VIP-Seating Required

The problem is that the new Letzigrund offers too much space for the clubs. Matches often attract fewer than 5,000 fans, a fifth of the arena’s capacity. Also, given its conception as an athletics stadium, it is unsuitable for football. Spectators are very far off the pitch and the atmosphere remains lacklustre.

Ever since the demolition of the Hardturm, the clubs complained that they needed a new football-only stadium, which also ought to provide exclusive VIP-areas that the clubs could sell at a premium.

Football and a History of Crowd Trouble

Still, earlier plans to build a new stadium failed because voters rejected the projects presented. The first project failed because neighbors worried about the size of the new stadium, the second because it would have cost the city a lot of money – too much in the eyes of citizens concerned about crowd trouble that besets the sport in Switzerland.

The latest project was approved by voters in November 2018 and will have a capacity of 18,000. Credit Suisse expects the new stadium to be ready for the season 2022/2023, if all goes according to plan.

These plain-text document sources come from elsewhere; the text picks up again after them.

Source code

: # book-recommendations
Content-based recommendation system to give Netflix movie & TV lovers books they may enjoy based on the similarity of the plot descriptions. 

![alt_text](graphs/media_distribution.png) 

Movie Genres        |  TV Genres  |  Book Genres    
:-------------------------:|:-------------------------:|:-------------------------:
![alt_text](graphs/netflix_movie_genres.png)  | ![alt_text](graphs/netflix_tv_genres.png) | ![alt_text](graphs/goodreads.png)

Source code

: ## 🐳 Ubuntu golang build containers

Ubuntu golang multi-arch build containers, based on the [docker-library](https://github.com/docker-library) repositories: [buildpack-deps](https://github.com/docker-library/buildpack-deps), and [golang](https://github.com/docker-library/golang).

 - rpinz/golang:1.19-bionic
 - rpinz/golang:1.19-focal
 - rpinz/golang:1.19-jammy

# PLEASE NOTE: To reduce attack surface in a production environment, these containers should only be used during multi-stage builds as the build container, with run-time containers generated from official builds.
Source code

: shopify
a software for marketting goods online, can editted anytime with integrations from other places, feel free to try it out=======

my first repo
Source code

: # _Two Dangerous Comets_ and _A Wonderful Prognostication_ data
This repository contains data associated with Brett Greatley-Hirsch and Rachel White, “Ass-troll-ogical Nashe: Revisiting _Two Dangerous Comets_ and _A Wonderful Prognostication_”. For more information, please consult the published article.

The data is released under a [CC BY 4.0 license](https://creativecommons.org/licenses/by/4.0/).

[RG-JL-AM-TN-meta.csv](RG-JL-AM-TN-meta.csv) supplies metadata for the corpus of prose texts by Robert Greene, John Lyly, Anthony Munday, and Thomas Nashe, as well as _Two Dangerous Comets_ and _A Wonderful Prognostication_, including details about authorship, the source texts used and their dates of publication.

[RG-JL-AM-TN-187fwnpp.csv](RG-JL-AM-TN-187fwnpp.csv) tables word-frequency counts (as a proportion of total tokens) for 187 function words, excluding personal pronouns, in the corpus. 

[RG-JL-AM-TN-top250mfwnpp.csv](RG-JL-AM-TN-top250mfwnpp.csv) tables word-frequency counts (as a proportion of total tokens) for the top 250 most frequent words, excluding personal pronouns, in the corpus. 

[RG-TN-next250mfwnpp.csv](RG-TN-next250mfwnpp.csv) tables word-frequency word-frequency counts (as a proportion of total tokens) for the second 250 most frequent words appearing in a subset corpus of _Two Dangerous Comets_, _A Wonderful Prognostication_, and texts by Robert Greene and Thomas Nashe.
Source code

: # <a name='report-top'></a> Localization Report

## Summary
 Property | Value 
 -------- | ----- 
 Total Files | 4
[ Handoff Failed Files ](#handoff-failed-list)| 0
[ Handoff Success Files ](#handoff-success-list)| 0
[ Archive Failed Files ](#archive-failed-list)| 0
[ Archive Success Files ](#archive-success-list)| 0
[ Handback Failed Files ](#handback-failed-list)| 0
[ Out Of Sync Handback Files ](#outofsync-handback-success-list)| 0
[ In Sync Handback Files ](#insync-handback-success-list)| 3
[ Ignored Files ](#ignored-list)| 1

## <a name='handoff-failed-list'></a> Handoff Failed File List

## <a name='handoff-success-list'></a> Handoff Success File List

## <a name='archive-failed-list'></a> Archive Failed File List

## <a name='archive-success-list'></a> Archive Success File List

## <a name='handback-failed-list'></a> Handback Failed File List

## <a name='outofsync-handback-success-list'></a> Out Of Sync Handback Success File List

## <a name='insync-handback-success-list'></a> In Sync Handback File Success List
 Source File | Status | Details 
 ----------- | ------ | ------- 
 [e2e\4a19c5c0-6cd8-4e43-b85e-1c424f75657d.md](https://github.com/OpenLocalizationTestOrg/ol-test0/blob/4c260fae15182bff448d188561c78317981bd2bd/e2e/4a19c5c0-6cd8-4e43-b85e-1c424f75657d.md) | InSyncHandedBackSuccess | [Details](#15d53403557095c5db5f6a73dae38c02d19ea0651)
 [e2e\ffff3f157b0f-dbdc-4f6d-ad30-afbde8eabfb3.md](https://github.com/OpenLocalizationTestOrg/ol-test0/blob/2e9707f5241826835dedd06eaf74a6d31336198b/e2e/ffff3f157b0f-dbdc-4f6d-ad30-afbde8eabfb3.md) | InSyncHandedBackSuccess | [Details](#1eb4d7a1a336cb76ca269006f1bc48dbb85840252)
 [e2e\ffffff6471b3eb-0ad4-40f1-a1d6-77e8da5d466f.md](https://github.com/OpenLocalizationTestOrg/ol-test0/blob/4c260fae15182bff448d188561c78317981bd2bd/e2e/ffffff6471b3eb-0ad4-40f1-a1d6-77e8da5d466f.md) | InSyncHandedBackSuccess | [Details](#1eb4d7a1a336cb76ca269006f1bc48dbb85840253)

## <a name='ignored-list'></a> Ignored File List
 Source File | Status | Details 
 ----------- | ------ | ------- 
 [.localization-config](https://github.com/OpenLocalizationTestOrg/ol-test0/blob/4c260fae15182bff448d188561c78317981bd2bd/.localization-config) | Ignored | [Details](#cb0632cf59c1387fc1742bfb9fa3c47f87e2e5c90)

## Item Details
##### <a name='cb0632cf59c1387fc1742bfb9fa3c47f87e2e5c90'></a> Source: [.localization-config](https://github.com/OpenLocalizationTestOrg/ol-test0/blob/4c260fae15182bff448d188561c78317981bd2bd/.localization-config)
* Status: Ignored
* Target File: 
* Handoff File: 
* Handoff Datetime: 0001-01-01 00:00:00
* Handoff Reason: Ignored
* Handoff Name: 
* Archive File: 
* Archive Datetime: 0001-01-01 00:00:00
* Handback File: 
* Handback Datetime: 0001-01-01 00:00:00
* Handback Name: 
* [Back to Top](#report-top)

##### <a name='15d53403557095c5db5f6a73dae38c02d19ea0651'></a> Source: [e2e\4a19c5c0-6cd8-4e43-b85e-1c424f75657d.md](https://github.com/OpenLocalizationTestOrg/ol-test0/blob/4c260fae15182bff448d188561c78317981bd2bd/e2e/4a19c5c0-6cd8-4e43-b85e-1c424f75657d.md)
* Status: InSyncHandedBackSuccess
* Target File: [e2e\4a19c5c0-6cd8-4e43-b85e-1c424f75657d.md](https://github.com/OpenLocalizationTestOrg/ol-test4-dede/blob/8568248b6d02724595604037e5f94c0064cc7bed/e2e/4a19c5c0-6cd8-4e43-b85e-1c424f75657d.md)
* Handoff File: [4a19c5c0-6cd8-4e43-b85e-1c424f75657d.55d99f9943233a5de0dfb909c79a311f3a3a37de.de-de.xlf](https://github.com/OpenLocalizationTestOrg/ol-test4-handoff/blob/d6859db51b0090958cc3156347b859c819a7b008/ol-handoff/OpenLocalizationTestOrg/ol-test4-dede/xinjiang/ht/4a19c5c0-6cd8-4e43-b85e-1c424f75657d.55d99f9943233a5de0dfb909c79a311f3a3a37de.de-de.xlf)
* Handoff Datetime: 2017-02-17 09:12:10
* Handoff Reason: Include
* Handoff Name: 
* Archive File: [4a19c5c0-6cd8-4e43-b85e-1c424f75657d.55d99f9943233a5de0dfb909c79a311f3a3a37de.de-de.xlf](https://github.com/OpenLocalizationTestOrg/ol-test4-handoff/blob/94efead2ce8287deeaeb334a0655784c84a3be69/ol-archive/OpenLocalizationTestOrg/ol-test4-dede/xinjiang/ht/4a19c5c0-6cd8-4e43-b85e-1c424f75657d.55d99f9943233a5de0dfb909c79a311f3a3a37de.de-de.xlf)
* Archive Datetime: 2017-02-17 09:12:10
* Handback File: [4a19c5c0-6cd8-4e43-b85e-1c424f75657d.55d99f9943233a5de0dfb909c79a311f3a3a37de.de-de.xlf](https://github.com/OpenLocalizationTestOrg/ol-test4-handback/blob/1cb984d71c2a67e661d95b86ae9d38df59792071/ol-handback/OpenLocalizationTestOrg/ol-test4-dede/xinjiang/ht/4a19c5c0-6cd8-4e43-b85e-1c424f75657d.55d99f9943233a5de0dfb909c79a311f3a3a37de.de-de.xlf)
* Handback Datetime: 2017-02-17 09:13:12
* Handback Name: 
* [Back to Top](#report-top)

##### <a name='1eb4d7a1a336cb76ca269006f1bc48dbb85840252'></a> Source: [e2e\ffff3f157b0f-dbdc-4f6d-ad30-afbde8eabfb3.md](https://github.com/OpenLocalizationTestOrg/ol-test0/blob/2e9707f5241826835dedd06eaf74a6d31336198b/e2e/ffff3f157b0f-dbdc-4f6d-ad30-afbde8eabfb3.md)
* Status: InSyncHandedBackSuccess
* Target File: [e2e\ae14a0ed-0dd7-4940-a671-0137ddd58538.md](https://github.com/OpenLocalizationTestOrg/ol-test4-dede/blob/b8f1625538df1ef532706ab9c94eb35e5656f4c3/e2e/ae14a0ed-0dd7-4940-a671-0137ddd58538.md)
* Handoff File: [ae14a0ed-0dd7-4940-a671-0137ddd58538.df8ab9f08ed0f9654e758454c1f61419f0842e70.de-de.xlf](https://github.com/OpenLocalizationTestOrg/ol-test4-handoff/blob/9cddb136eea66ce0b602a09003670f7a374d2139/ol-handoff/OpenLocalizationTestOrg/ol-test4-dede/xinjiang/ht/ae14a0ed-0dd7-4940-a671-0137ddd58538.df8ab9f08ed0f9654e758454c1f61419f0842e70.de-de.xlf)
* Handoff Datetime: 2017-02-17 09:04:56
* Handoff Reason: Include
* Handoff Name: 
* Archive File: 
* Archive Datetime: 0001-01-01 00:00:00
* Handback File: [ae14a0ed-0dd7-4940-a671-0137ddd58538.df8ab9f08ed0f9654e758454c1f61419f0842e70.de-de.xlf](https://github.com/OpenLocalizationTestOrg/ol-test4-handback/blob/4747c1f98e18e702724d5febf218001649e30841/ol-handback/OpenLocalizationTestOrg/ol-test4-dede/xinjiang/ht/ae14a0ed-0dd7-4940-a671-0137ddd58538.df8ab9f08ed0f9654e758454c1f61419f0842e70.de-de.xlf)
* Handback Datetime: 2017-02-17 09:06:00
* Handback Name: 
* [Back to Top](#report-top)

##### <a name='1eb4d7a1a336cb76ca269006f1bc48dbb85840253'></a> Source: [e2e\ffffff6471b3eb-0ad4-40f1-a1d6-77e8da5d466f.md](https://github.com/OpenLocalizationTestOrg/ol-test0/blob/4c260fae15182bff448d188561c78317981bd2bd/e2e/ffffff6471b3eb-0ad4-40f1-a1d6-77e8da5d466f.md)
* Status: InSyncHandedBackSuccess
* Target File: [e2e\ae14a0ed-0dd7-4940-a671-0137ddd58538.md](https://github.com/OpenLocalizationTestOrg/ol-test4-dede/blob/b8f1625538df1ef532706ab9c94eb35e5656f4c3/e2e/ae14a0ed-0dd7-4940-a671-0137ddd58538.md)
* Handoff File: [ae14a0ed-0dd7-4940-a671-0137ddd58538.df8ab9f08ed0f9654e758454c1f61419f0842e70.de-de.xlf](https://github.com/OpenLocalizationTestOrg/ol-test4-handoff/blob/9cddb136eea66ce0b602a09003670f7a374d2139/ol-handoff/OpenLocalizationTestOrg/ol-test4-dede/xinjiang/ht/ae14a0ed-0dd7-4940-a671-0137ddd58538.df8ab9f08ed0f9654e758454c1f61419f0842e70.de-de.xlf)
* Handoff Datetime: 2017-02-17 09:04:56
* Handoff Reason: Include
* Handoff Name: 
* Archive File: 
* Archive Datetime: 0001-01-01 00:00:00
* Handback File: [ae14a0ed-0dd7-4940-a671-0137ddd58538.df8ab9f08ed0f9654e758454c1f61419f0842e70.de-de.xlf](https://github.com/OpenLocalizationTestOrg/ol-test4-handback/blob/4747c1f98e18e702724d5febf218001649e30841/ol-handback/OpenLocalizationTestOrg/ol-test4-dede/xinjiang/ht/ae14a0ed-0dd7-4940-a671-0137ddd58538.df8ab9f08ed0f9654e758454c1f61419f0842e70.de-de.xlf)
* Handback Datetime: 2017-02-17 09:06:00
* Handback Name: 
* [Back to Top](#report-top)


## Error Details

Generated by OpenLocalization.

Traditional Sponsors of Football

Credit Suisse has sponsored Swiss football for a long time, both as the main sponsor of the national team, but also on a grassroots level as sponsors of the annual school team championships. By contrast, UBS is best known for its sponsorship of athletics – the sport whose Swiss home is in the Letzigrund.

But Credit Suisse is also firmly linked to the Grasshopper Club. The once dominant football club of Switzerland was sponsored by generations of bank directors. The most prominent period came at the end of the last century, when Rainer E. Gut, the former chairman of Credit Suisse and Nestle, and three colleagues took over the lead of the club. They bought a series of high-profile players, spending dozens of millions on the club before leaving a few years later.

Tough Times for GCZ

Meanwhile, Grasshoppers have fallen upon hard times – they were relegated at the end of last season and two games had to be suspended after groups of hooligans had run amok. On this background, the deal announced today comes as welcome relieve to the Grasshopper Club, but also to FC Zurich, which is a mid-field club in the first division.

«With Credit Suisse Arena, we are extending our engagement for Swiss football for the long term, an engagement that we have nurtured through the partnership with the Swiss Football Association for more than 25 years,» said Thomas Gottstein, CEO of Credit Suisse Switzerland.

Committed to Zurich

Gottstein also said that the deal was testament to Credit Suisse’s commitment to Zurich. He was looking forward to the first games in the new arena.
Whether his bosses at the group level agree doesn’t emerge from the statement. Tidjane Thiam, the CEO, is known to support the Young Boys of Bern – who topped the Swiss league two years in a row. Thiam told a local newspaper in 2018 that he owned two shirts of Young Boys, one with the name of striker Roger Assalé, who also has roots in Côte d’Ivoire, and one with his own name.